## Source material
+--

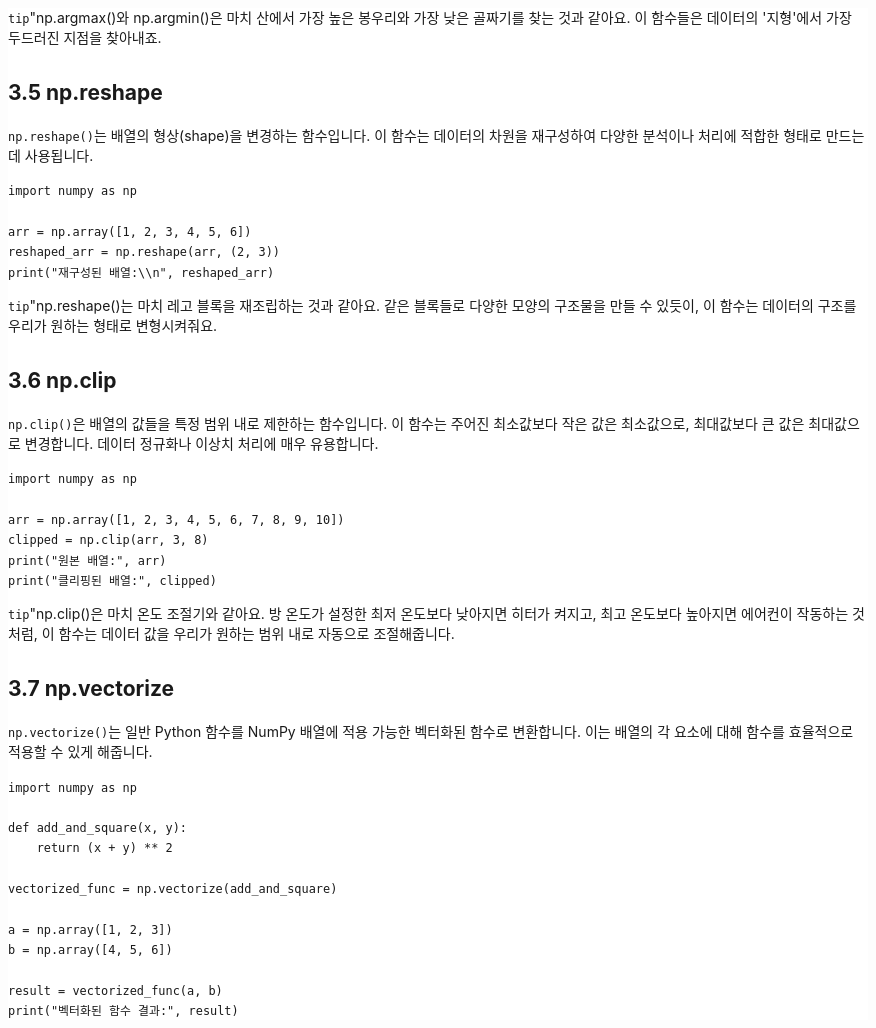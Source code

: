 `tip`"np.argmax()와 np.argmin()은 마치 산에서 가장 높은 봉우리와 가장 낮은 골짜기를 찾는 것과 같아요. 이 함수들은 데이터의 '지형'에서 가장 두드러진 지점을 찾아내죠. 

## 3.5 np.reshape

`np.reshape()`는 배열의 형상(shape)을 변경하는 함수입니다. 이 함수는 데이터의 차원을 재구성하여 다양한 분석이나 처리에 적합한 형태로 만드는 데 사용됩니다.

```python-exec
import numpy as np

arr = np.array([1, 2, 3, 4, 5, 6])
reshaped_arr = np.reshape(arr, (2, 3))
print("재구성된 배열:\\n", reshaped_arr)
```

`tip`"np.reshape()는 마치 레고 블록을 재조립하는 것과 같아요. 같은 블록들로 다양한 모양의 구조물을 만들 수 있듯이, 이 함수는 데이터의 구조를 우리가 원하는 형태로 변형시켜줘요. 

## 3.6 np.clip

`np.clip()`은 배열의 값들을 특정 범위 내로 제한하는 함수입니다. 이 함수는 주어진 최소값보다 작은 값은 최소값으로, 최대값보다 큰 값은 최대값으로 변경합니다. 데이터 정규화나 이상치 처리에 매우 유용합니다.

```python-exec
import numpy as np

arr = np.array([1, 2, 3, 4, 5, 6, 7, 8, 9, 10])
clipped = np.clip(arr, 3, 8)
print("원본 배열:", arr)
print("클리핑된 배열:", clipped)
```

`tip`"np.clip()은 마치 온도 조절기와 같아요. 방 온도가 설정한 최저 온도보다 낮아지면 히터가 켜지고, 최고 온도보다 높아지면 에어컨이 작동하는 것처럼, 이 함수는 데이터 값을 우리가 원하는 범위 내로 자동으로 조절해줍니다.

## 3.7 np.vectorize

`np.vectorize()`는 일반 Python 함수를 NumPy 배열에 적용 가능한 벡터화된 함수로 변환합니다. 이는 배열의 각 요소에 대해 함수를 효율적으로 적용할 수 있게 해줍니다.

```python-exec
import numpy as np

def add_and_square(x, y):
    return (x + y) ** 2

vectorized_func = np.vectorize(add_and_square)

a = np.array([1, 2, 3])
b = np.array([4, 5, 6])

result = vectorized_func(a, b)
print("벡터화된 함수 결과:", result)
```
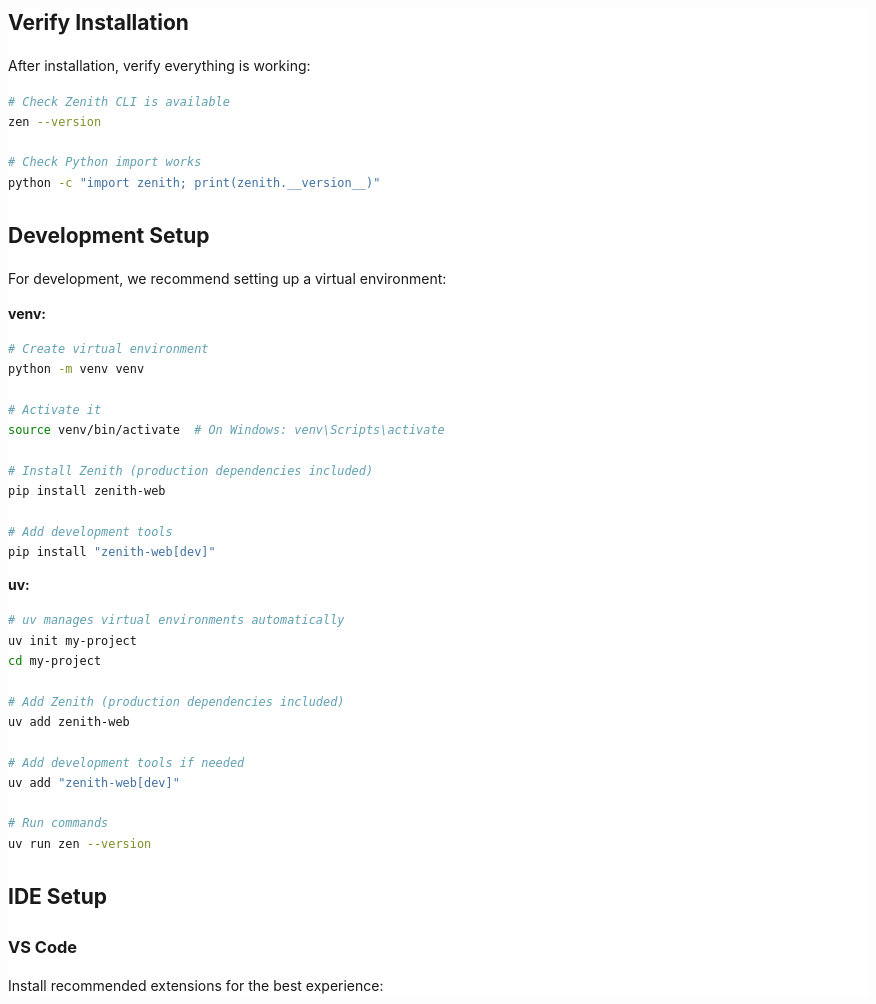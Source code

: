 ## Verify Installation

After installation, verify everything is working:

```bash
# Check Zenith CLI is available
zen --version

# Check Python import works
python -c "import zenith; print(zenith.__version__)"
```

## Development Setup

For development, we recommend setting up a virtual environment:

**venv:**
```bash
# Create virtual environment
python -m venv venv

# Activate it
source venv/bin/activate  # On Windows: venv\Scripts\activate

# Install Zenith (production dependencies included)
pip install zenith-web

# Add development tools
pip install "zenith-web[dev]"
```

**uv:**
```bash
# uv manages virtual environments automatically
uv init my-project
cd my-project

# Add Zenith (production dependencies included)
uv add zenith-web

# Add development tools if needed
uv add "zenith-web[dev]"

# Run commands
uv run zen --version
```

## IDE Setup

### VS Code

Install recommended extensions for the best experience:
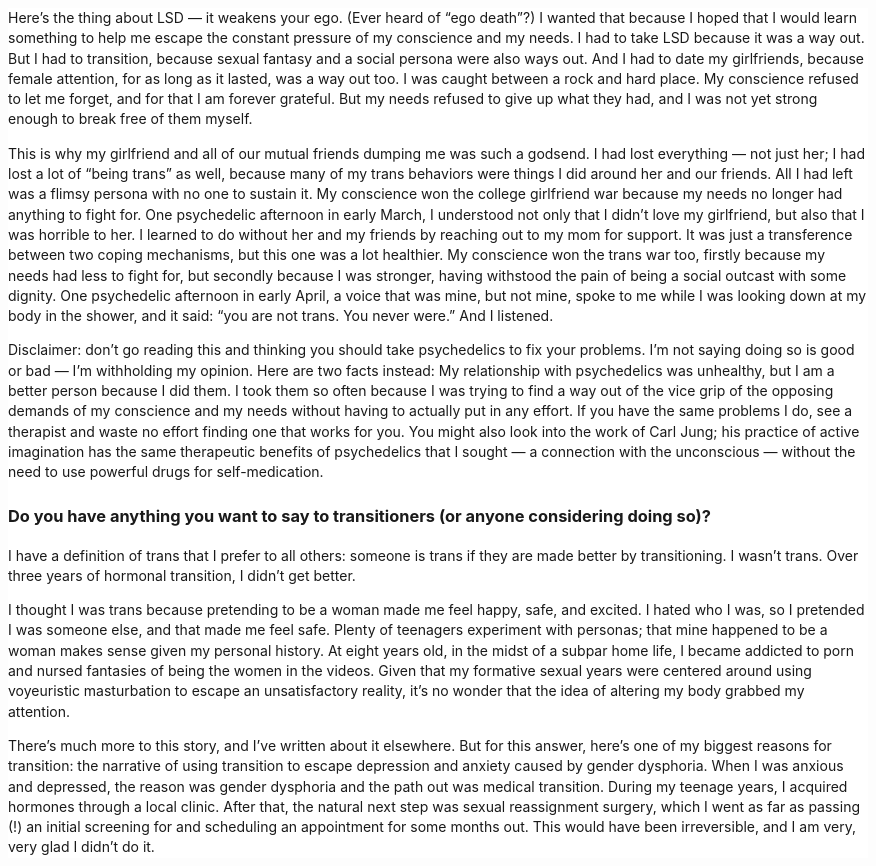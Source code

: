 Here’s the thing about LSD — it weakens your ego. (Ever heard of “ego death”?) I wanted that because I hoped that I would learn something to help me escape the constant pressure of my conscience and my needs. I had to take LSD because it was a way out. But I had to transition, because sexual fantasy and a social persona were also ways out. And I had to date my girlfriends, because female attention, for as long as it lasted, was a way out too. I was caught between a rock and hard place. My conscience refused to let me forget, and for that I am forever grateful. But my needs refused to give up what they had, and I was not yet strong enough to break free of them myself.

This is why my girlfriend and all of our mutual friends dumping me was such a godsend. I had lost everything — not just her; I had lost a lot of “being trans” as well, because many of my trans behaviors were things I did around her and our friends. All I had left was a flimsy persona with no one to sustain it. My conscience won the college girlfriend war because my needs no longer had anything to fight for. One psychedelic afternoon in early March, I understood not only that I didn’t love my girlfriend, but also that I was horrible to her. I learned to do without her and my friends by reaching out to my mom for support. It was just a transference between two coping mechanisms, but this one was a lot healthier. My conscience won the trans war too, firstly because my needs had less to fight for, but secondly because I was stronger, having withstood the pain of being a social outcast with some dignity. One psychedelic afternoon in early April, a voice that was mine, but not mine, spoke to me while I was looking down at my body in the shower, and it said: “you are not trans. You never were.” And I listened.

Disclaimer: don’t go reading this and thinking you should take psychedelics to fix your problems. I’m not saying doing so is good or bad — I’m withholding my opinion. Here are two facts instead: My relationship with psychedelics was unhealthy, but I am a better person because I did them. I took them so often because I was trying to find a way out of the vice grip of the opposing demands of my conscience and my needs without having to actually put in any effort. If you have the same problems I do, see a therapist and waste no effort finding one that works for you. You might also look into the work of Carl Jung; his practice of active imagination has the same therapeutic benefits of psychedelics that I sought — a connection with the unconscious — without the need to use powerful drugs for self-medication.

### Do you have anything you want to say to transitioners (or anyone considering doing so)? <a name="messagetotransitioners"></a>

I have a definition of trans that I prefer to all others: someone is trans if they are made better by transitioning. I wasn’t trans. Over three years of hormonal transition, I didn’t get better.

I thought I was trans because pretending to be a woman made me feel happy, safe, and excited. I hated who I was, so I pretended I was someone else, and that made me feel safe. Plenty of teenagers experiment with personas; that mine happened to be a woman makes sense given my personal history. At eight years old, in the midst of a subpar home life, I became addicted to porn and nursed fantasies of being the women in the videos. Given that my formative sexual years were centered around using voyeuristic masturbation to escape an unsatisfactory reality, it’s no wonder that the idea of altering my body grabbed my attention.
    
There’s much more to this story, and I’ve written about it elsewhere. But for this answer, here’s one of my biggest reasons for transition: the narrative of using transition to escape depression and anxiety caused by gender dysphoria. When I was anxious and depressed, the reason was gender dysphoria and the path out was medical transition. During my teenage years, I acquired hormones through a local clinic. After that, the natural next step was sexual reassignment surgery, which I went as far as passing (!) an initial screening for and scheduling an appointment for some months out. This would have been irreversible, and I am very, very glad I didn’t do it.
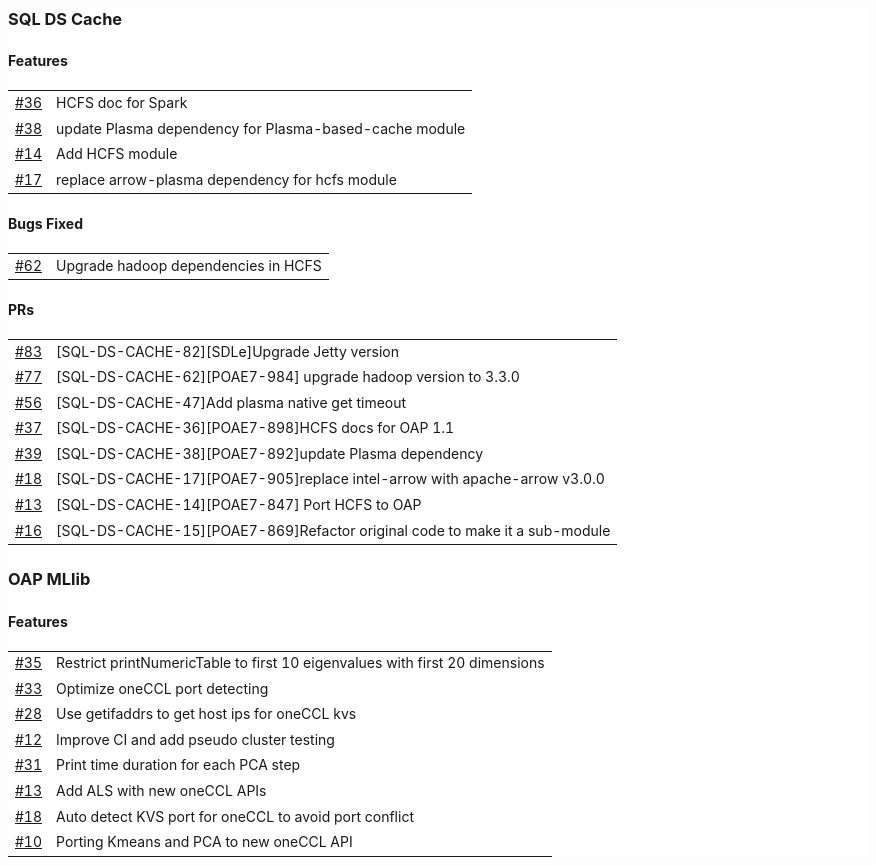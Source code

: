 
### SQL DS Cache

#### Features
|||
|:---|:---|
|[#36](https://github.com/oap-project/sql-ds-cache/issues/36)|HCFS doc for Spark|
|[#38](https://github.com/oap-project/sql-ds-cache/issues/38)|update Plasma dependency for Plasma-based-cache module|
|[#14](https://github.com/oap-project/sql-ds-cache/issues/14)|Add HCFS module|
|[#17](https://github.com/oap-project/sql-ds-cache/issues/17)|replace arrow-plasma dependency for hcfs module|

#### Bugs Fixed
|||
|:---|:---|
|[#62](https://github.com/oap-project/sql-ds-cache/issues/62)|Upgrade hadoop dependencies in HCFS|

#### PRs
|||
|:---|:---|
|[#83](https://github.com/oap-project/sql-ds-cache/pull/83)|[SQL-DS-CACHE-82][SDLe]Upgrade Jetty version|
|[#77](https://github.com/oap-project/sql-ds-cache/pull/77)|[SQL-DS-CACHE-62][POAE7-984] upgrade hadoop version to 3.3.0|
|[#56](https://github.com/oap-project/sql-ds-cache/pull/56)|[SQL-DS-CACHE-47]Add plasma native get timeout|
|[#37](https://github.com/oap-project/sql-ds-cache/pull/37)|[SQL-DS-CACHE-36][POAE7-898]HCFS docs for OAP 1.1|
|[#39](https://github.com/oap-project/sql-ds-cache/pull/39)|[SQL-DS-CACHE-38][POAE7-892]update Plasma dependency|
|[#18](https://github.com/oap-project/sql-ds-cache/pull/18)|[SQL-DS-CACHE-17][POAE7-905]replace intel-arrow with apache-arrow v3.0.0|
|[#13](https://github.com/oap-project/sql-ds-cache/pull/13)|[SQL-DS-CACHE-14][POAE7-847] Port HCFS to OAP|
|[#16](https://github.com/oap-project/sql-ds-cache/pull/16)|[SQL-DS-CACHE-15][POAE7-869]Refactor original code to make it a sub-module|


### OAP MLlib

#### Features
|||
|:---|:---|
|[#35](https://github.com/oap-project/oap-mllib/issues/35)|Restrict printNumericTable to first 10 eigenvalues with first 20 dimensions|
|[#33](https://github.com/oap-project/oap-mllib/issues/33)|Optimize oneCCL port detecting|
|[#28](https://github.com/oap-project/oap-mllib/issues/28)|Use getifaddrs to get host ips for oneCCL kvs|
|[#12](https://github.com/oap-project/oap-mllib/issues/12)|Improve CI and add pseudo cluster testing|
|[#31](https://github.com/oap-project/oap-mllib/issues/31)|Print time duration for each PCA step|
|[#13](https://github.com/oap-project/oap-mllib/issues/13)|Add ALS with new oneCCL APIs|
|[#18](https://github.com/oap-project/oap-mllib/issues/18)|Auto detect KVS port for oneCCL to avoid port conflict|
|[#10](https://github.com/oap-project/oap-mllib/issues/10)|Porting Kmeans and PCA to new oneCCL API|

+--

## The task
There is a line with "doc for Spark|" and a line with "version to 3.3.0|" above. Copy exactly those two lines and all lines between them, with nothing else.

## Written response
|[#36](https://github.com/oap-project/sql-ds-cache/issues/36)|HCFS doc for Spark|
|[#38](https://github.com/oap-project/sql-ds-cache/issues/38)|update Plasma dependency for Plasma-based-cache module|
|[#14](https://github.com/oap-project/sql-ds-cache/issues/14)|Add HCFS module|
|[#17](https://github.com/oap-project/sql-ds-cache/issues/17)|replace arrow-plasma dependency for hcfs module|

#### Bugs Fixed
|||
|:---|:---|
|[#62](https://github.com/oap-project/sql-ds-cache/issues/62)|Upgrade hadoop dependencies in HCFS|

#### PRs
|||
|:---|:---|
|[#83](https://github.com/oap-project/sql-ds-cache/pull/83)|[SQL-DS-CACHE-82][SDLe]Upgrade Jetty version|
|[#77](https://github.com/oap-project/sql-ds-cache/pull/77)|[SQL-DS-CACHE-62][POAE7-984] upgrade hadoop version to 3.3.0|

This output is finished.